Sort through the material below and copy each line with "generic".

▶ ENTRIES SUPPLIED
------------------------------------------------------------
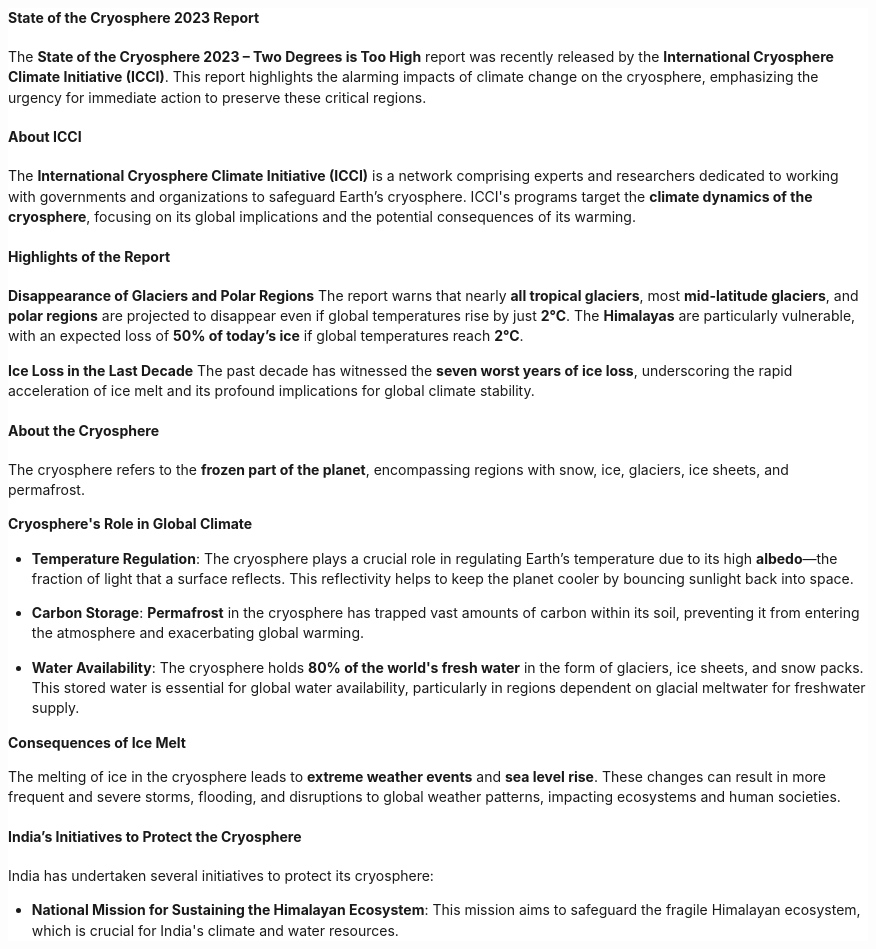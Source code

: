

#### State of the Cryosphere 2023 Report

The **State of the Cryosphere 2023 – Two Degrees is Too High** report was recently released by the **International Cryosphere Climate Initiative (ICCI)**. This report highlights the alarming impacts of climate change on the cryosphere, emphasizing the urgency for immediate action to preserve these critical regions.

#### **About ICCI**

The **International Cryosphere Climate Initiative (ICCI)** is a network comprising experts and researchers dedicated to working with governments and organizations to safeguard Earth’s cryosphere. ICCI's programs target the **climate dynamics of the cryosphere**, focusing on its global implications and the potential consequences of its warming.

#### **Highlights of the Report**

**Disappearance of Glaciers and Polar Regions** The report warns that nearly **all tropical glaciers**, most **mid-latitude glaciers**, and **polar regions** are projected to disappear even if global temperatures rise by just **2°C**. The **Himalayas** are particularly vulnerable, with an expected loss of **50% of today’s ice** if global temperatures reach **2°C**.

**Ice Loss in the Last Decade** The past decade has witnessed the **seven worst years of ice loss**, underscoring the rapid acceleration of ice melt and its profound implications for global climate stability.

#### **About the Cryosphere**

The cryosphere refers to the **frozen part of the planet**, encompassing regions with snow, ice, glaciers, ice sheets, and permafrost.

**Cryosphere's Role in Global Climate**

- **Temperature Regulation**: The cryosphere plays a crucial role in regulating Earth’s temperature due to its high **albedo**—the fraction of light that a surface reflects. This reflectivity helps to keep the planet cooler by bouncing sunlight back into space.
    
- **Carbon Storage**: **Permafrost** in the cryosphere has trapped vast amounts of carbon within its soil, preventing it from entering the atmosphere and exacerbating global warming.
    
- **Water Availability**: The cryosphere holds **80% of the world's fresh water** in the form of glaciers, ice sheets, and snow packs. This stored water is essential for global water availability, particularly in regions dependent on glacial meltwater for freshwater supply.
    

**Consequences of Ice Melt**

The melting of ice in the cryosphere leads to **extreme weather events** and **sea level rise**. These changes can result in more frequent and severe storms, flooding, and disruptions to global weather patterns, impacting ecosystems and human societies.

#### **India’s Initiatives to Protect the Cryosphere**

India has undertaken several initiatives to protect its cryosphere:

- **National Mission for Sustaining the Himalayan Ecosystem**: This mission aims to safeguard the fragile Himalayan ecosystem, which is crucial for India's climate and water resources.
------------------------------------------------------------
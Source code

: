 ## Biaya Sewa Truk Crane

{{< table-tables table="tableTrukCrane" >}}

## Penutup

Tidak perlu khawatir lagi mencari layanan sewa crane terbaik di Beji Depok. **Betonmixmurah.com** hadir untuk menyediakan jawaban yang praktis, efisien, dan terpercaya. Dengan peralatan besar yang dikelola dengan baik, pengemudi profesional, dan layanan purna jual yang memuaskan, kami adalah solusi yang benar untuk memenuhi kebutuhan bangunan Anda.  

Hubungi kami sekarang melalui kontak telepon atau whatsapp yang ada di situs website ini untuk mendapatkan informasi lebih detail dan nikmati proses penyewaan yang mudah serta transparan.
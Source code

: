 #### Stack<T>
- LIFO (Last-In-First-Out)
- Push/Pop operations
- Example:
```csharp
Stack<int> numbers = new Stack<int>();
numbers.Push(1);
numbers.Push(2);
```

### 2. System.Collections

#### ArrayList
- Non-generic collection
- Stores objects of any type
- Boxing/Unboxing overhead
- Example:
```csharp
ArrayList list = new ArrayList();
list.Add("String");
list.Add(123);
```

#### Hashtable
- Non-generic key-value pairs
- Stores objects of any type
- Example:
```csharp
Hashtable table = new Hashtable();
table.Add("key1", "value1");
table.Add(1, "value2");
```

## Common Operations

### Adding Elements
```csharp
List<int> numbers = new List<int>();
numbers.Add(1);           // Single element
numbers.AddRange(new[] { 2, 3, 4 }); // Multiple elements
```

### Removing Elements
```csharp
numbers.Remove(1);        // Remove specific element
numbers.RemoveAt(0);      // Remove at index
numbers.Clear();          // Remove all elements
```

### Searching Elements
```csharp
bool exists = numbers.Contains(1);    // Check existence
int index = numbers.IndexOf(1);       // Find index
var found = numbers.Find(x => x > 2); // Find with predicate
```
------------------------------------------------------------
▶ RESPONSE TO THIS TASK
- Non-generic collection
- Non-generic key-value pairs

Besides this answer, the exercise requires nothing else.